Assignment
Say how many lines in the records contain "설정해야". The reply must consist of the number alone.

=-=-=

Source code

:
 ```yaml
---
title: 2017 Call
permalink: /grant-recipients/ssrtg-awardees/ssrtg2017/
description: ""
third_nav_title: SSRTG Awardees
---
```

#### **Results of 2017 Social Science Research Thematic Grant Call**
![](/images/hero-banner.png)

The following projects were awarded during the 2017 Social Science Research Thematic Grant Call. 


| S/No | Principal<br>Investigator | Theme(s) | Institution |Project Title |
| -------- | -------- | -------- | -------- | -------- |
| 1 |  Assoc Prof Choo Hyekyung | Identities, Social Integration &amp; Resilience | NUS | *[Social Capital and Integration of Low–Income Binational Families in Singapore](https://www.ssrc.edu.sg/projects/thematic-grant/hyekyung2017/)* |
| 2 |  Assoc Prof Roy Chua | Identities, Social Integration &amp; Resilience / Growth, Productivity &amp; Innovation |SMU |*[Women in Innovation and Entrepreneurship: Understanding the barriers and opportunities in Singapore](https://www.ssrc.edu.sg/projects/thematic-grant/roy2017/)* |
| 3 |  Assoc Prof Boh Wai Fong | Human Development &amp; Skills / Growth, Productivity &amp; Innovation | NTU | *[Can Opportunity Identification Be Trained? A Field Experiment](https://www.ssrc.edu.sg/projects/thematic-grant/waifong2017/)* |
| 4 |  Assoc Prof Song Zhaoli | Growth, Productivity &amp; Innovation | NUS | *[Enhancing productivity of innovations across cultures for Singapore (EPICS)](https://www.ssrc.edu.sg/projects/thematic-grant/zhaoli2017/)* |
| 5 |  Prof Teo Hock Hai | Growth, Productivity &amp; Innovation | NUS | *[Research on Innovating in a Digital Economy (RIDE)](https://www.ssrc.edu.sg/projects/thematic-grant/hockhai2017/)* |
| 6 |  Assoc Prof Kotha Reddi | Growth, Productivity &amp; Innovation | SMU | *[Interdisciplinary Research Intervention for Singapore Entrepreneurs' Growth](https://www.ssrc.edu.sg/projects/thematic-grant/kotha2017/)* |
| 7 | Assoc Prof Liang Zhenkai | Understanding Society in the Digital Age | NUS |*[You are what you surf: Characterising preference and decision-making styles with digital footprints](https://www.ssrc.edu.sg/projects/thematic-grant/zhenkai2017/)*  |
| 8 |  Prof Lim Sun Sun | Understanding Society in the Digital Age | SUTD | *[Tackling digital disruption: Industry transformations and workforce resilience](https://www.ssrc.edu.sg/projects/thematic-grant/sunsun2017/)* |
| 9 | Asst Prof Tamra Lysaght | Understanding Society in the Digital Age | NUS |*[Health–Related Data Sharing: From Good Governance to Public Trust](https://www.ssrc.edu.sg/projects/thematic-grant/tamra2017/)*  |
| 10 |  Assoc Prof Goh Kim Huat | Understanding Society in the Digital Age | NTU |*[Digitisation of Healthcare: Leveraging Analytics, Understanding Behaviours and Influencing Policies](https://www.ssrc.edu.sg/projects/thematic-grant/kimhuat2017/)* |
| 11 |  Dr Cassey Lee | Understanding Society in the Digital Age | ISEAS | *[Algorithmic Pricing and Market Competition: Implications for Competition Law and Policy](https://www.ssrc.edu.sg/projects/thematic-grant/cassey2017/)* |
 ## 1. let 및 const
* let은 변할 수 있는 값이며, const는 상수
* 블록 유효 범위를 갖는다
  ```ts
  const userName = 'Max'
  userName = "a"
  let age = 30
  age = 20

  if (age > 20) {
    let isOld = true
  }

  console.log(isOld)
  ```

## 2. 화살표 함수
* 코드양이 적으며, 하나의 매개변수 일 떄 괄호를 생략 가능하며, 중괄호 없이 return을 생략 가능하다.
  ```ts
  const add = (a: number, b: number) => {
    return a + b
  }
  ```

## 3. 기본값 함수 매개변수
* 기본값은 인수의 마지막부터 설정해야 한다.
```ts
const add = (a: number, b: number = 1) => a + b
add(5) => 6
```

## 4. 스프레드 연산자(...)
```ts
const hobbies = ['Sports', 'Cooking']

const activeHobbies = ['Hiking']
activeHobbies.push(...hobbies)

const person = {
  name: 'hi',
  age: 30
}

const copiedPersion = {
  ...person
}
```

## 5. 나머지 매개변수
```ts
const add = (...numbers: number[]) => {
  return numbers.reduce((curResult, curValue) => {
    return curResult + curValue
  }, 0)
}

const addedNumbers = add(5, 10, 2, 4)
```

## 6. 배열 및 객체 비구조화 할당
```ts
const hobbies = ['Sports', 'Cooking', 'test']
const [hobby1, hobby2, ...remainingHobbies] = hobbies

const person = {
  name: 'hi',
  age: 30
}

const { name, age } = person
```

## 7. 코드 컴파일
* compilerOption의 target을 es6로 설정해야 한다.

=-=-=

Solution for this problem
2